■ Action item ■
In the records that follow, find each line with the word "designs" and copy it.
+ + +
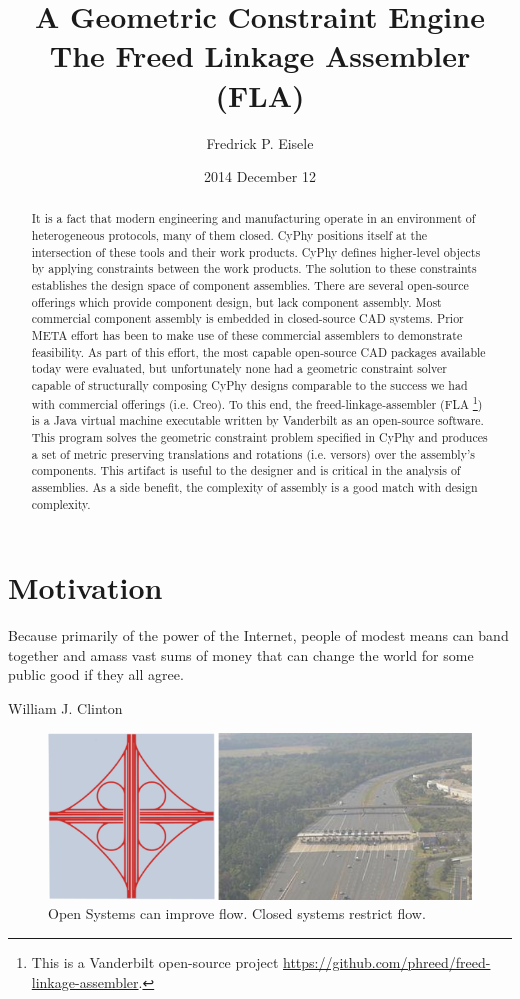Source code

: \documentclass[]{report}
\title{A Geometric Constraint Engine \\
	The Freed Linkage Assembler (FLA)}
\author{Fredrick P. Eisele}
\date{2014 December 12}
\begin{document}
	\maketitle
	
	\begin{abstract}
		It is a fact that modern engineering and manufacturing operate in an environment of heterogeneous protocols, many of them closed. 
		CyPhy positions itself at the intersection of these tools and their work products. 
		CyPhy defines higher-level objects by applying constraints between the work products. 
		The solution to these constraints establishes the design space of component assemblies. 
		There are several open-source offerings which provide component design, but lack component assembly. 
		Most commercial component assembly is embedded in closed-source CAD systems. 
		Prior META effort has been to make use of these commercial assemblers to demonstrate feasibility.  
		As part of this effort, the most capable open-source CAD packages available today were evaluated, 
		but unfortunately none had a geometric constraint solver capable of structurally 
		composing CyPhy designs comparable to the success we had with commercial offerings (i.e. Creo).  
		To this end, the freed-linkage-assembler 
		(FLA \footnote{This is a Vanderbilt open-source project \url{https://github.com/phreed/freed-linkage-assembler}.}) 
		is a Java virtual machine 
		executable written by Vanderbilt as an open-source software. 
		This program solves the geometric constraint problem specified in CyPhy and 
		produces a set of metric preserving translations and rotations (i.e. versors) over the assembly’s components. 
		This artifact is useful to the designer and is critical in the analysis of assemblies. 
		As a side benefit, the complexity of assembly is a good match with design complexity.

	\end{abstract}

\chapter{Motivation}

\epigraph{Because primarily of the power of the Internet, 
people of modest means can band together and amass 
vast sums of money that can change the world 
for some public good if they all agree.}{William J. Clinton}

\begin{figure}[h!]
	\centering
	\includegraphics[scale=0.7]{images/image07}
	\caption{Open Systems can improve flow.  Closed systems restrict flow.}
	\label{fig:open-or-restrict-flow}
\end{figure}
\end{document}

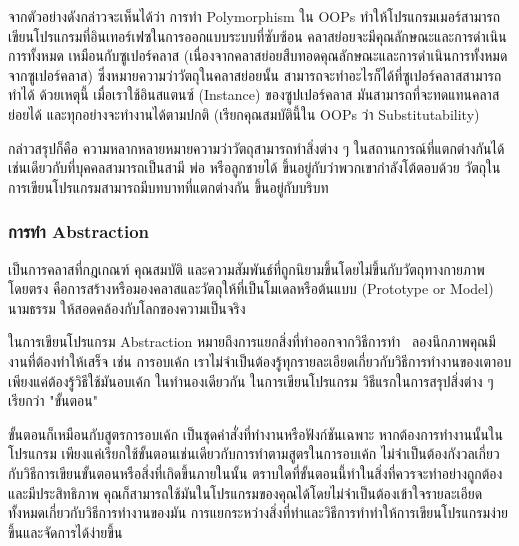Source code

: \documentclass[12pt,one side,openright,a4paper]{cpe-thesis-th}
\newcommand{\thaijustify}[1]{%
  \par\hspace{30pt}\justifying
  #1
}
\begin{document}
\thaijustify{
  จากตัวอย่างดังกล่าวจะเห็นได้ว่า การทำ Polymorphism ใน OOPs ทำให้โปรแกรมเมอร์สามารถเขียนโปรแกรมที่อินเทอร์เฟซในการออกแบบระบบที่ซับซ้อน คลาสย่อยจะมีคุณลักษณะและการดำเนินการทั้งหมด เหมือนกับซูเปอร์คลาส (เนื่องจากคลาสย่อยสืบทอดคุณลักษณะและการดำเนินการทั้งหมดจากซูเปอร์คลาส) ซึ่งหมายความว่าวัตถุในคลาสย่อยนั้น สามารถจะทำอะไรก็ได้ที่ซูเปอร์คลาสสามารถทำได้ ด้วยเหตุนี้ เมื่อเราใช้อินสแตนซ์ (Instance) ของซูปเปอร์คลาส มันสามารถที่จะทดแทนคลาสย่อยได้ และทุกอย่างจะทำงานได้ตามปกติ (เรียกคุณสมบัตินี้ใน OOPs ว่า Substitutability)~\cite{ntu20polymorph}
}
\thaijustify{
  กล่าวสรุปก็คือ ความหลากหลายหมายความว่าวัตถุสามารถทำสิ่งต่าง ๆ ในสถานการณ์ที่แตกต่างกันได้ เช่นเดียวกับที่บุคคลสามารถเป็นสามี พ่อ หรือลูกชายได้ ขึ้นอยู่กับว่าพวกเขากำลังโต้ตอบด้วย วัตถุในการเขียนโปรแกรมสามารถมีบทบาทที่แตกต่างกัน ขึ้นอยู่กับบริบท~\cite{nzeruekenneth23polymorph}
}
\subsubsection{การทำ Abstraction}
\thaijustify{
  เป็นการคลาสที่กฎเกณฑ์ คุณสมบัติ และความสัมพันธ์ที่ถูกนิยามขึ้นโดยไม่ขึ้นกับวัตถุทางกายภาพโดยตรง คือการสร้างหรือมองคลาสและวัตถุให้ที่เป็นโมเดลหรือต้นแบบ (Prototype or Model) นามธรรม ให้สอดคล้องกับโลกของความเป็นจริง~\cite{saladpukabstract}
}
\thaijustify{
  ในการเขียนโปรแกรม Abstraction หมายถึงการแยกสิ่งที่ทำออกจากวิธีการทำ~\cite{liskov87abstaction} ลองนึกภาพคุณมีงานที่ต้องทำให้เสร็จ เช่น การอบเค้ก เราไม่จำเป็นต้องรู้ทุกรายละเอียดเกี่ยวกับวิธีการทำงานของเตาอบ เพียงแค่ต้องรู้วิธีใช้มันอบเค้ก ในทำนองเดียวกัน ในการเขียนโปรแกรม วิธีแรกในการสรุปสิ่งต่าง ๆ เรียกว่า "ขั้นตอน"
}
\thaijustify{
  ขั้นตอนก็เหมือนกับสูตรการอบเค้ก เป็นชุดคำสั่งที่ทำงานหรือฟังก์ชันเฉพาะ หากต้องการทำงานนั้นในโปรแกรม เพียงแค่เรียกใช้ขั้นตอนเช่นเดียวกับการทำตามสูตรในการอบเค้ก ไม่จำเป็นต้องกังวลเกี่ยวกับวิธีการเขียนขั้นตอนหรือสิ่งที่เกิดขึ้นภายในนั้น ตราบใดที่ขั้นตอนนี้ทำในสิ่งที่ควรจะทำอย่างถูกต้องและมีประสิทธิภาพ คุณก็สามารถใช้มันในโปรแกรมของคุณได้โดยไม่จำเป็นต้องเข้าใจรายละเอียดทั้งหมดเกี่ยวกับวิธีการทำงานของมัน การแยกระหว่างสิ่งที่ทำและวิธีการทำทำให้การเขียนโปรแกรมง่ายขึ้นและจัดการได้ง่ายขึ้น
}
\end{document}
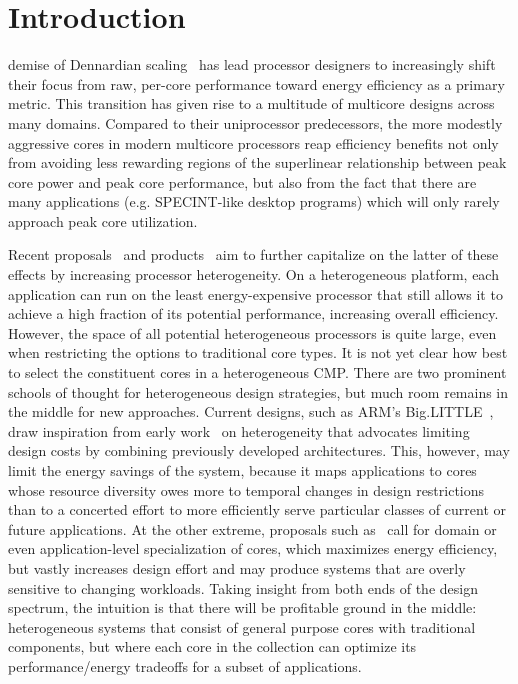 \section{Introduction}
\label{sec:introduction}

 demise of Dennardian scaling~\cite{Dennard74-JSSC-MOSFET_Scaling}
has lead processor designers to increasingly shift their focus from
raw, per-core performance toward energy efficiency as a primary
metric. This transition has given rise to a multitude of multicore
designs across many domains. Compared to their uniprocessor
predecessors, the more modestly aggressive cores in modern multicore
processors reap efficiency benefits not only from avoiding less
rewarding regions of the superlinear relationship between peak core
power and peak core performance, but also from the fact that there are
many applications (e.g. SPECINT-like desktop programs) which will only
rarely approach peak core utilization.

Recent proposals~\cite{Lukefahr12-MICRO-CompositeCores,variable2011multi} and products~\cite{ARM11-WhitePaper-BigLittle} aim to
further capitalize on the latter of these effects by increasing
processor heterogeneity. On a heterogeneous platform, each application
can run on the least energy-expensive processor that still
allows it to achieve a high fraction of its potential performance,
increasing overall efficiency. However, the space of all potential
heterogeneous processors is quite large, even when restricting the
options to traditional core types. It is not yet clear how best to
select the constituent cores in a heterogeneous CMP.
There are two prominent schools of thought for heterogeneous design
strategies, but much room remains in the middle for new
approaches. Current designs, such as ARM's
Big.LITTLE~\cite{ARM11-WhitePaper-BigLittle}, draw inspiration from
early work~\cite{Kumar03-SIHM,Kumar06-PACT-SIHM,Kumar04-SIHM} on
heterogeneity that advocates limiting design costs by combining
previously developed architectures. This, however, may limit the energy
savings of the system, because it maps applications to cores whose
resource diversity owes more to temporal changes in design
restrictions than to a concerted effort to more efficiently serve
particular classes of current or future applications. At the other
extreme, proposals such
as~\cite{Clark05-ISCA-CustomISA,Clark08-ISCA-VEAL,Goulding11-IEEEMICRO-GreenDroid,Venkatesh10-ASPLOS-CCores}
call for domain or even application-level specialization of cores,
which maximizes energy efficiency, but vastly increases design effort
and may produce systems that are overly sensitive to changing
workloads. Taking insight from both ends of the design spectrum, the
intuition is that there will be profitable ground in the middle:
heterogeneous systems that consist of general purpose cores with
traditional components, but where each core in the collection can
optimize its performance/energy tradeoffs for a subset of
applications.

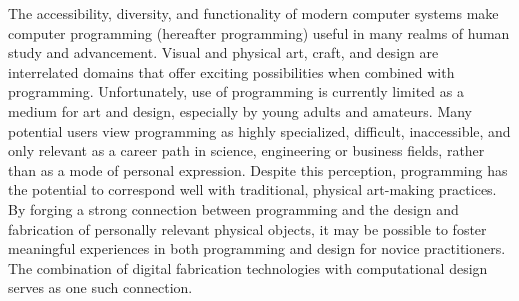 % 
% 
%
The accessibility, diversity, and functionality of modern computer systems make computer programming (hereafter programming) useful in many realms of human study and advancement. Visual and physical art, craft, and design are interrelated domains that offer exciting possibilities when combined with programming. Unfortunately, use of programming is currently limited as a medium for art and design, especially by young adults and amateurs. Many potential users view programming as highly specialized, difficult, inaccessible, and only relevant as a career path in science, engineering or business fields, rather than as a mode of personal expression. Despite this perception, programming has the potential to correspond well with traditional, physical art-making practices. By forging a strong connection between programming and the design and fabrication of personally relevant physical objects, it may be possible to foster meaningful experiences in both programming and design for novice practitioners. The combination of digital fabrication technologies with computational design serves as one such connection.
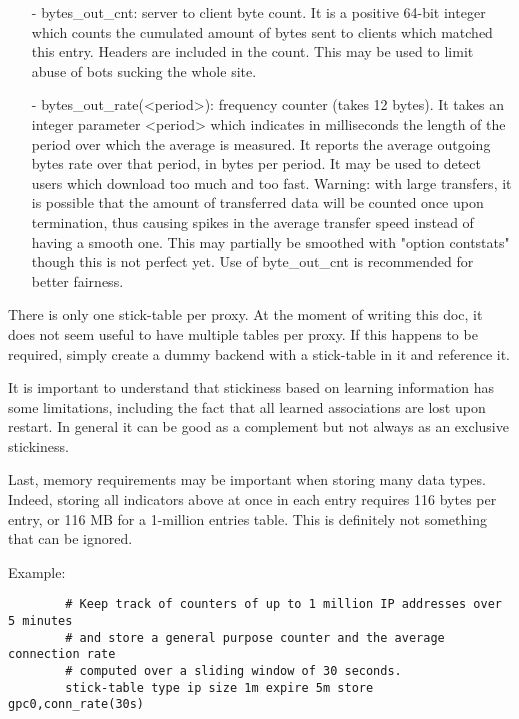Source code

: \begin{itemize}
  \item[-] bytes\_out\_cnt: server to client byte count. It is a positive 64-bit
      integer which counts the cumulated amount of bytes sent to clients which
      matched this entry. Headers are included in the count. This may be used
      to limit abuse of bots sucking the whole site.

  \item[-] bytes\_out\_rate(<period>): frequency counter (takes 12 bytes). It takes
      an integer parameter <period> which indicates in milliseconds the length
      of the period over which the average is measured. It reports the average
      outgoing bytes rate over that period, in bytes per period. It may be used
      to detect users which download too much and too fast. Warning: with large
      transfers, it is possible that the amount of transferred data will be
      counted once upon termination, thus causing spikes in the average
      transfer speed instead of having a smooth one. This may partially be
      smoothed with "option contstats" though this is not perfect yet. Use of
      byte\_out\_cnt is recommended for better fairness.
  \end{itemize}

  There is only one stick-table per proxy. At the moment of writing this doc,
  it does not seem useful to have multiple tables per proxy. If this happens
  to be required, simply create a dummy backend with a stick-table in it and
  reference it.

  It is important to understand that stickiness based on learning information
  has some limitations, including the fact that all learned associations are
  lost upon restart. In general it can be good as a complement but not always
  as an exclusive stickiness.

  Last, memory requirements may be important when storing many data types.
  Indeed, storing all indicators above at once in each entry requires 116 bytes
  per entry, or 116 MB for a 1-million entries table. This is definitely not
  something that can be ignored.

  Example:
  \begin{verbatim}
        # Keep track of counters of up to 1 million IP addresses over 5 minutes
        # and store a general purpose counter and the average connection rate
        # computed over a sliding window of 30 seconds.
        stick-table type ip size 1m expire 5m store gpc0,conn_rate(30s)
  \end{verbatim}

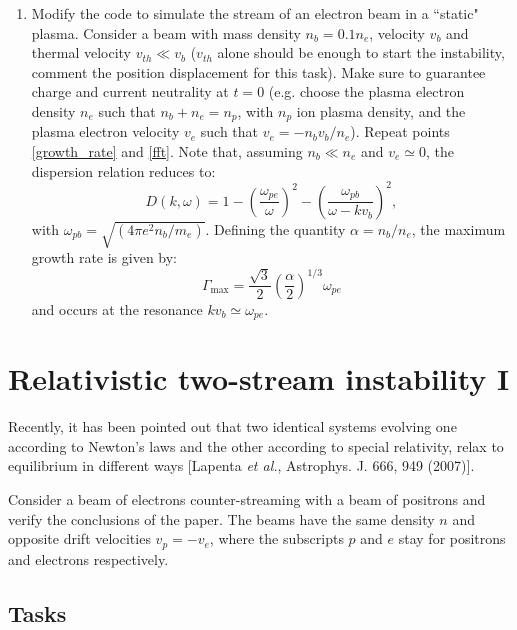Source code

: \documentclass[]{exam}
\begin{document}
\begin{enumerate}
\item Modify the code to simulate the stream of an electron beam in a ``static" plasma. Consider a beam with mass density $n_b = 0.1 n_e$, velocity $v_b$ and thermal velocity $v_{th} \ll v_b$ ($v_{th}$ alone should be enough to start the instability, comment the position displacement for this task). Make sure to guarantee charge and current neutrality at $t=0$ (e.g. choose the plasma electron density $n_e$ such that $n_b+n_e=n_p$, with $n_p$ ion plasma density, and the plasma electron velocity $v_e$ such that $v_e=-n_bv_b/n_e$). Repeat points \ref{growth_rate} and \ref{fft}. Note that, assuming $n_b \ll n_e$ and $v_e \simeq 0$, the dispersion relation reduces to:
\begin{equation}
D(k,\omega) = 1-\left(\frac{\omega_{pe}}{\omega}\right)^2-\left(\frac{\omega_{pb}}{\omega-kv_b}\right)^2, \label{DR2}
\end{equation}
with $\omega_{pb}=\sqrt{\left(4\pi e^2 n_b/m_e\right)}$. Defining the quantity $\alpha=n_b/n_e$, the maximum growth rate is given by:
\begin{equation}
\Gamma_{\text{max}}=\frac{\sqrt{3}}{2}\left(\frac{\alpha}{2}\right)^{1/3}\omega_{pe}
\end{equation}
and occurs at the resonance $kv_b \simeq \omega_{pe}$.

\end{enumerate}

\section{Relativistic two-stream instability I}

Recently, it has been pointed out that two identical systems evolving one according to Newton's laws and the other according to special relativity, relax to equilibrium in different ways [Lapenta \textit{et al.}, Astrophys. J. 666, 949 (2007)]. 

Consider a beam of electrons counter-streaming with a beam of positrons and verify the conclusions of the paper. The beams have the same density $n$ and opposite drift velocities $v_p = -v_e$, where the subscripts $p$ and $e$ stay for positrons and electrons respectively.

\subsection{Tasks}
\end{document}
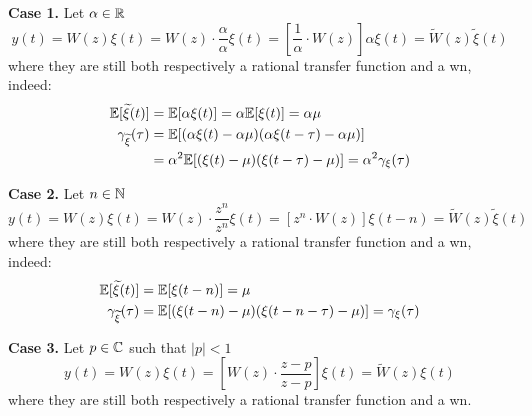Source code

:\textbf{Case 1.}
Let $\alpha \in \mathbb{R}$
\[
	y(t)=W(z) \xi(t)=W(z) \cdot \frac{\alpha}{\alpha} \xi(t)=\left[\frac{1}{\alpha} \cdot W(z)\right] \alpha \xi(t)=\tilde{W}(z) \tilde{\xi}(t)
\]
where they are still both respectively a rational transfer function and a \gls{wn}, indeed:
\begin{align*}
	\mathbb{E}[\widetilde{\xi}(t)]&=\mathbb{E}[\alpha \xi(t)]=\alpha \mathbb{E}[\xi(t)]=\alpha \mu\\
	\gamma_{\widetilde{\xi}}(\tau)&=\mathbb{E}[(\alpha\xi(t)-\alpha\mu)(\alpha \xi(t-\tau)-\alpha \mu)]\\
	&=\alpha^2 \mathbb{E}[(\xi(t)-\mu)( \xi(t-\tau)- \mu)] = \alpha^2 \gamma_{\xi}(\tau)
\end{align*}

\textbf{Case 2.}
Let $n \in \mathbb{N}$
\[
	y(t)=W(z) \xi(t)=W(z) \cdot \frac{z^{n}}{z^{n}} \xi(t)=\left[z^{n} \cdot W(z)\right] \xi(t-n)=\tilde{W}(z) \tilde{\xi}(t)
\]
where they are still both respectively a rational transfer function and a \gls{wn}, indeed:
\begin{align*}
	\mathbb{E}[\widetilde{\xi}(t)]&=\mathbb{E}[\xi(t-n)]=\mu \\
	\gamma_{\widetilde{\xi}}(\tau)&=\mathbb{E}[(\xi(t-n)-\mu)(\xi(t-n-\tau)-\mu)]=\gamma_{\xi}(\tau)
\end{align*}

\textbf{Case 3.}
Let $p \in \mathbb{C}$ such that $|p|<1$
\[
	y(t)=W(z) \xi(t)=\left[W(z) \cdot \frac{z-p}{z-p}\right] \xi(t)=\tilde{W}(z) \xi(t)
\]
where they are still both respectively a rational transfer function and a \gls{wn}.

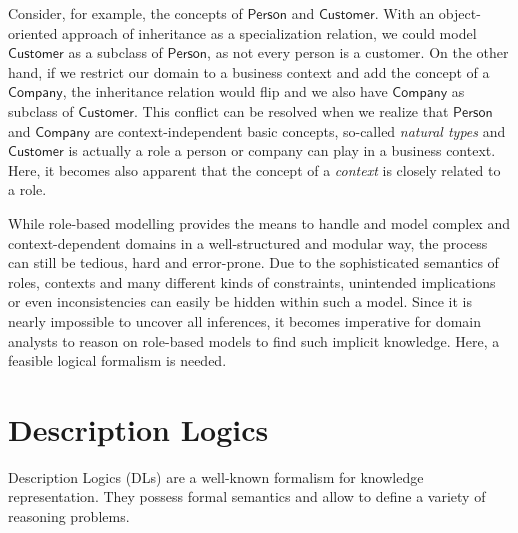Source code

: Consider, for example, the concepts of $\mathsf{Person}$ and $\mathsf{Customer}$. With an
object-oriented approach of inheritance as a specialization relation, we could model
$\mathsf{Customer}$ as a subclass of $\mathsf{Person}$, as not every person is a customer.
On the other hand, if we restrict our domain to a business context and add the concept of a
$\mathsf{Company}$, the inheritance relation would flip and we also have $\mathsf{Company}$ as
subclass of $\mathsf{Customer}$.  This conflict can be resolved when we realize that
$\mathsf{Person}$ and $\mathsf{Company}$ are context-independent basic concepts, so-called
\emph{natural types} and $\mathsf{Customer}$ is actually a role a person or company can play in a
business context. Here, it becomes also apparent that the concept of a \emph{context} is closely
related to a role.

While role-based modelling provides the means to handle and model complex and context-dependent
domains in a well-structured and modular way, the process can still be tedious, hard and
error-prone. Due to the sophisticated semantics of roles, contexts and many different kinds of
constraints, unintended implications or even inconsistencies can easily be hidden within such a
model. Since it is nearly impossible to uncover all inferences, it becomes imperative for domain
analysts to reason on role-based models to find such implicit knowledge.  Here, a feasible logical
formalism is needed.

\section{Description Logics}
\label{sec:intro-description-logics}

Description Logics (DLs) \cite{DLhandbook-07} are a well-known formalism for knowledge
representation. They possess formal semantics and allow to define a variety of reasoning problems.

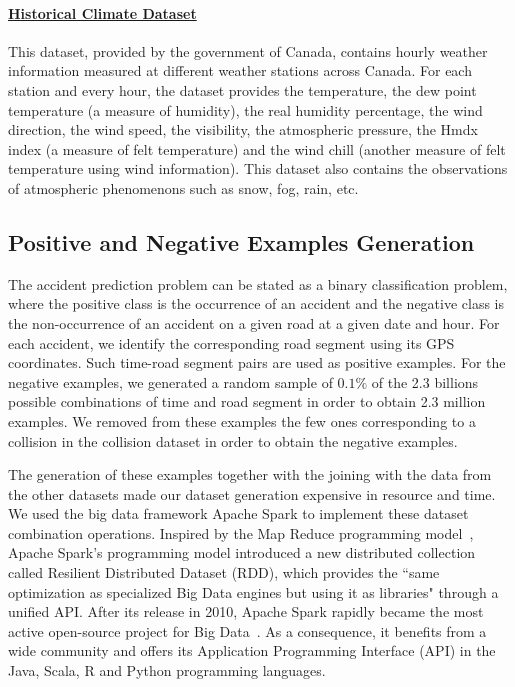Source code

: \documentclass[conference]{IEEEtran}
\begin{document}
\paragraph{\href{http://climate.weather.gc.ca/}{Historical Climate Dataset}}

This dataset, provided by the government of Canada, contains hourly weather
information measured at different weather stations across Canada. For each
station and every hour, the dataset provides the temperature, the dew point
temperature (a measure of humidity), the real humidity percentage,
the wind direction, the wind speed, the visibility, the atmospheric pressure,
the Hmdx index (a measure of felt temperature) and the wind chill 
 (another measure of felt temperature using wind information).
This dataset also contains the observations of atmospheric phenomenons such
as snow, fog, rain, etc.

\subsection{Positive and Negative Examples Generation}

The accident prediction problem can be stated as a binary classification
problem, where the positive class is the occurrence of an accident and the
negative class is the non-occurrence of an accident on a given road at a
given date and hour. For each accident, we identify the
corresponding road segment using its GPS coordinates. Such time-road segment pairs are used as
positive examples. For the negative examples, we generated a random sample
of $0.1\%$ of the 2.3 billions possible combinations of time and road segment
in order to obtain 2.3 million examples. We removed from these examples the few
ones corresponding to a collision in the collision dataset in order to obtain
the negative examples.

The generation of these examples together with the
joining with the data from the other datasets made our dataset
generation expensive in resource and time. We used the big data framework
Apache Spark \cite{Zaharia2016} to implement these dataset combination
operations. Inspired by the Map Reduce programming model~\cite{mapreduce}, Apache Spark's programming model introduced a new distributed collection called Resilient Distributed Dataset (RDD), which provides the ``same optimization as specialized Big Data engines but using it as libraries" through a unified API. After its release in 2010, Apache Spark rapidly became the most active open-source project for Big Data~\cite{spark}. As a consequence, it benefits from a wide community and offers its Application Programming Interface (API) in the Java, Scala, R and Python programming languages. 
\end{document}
+ + +
■ Reply to the task ■
		composing CyPhy designs comparable to the success we had with commercial offerings (i.e. Creo).  
designs across many domains. Compared to their uniprocessor
approaches. Current designs, such as ARM's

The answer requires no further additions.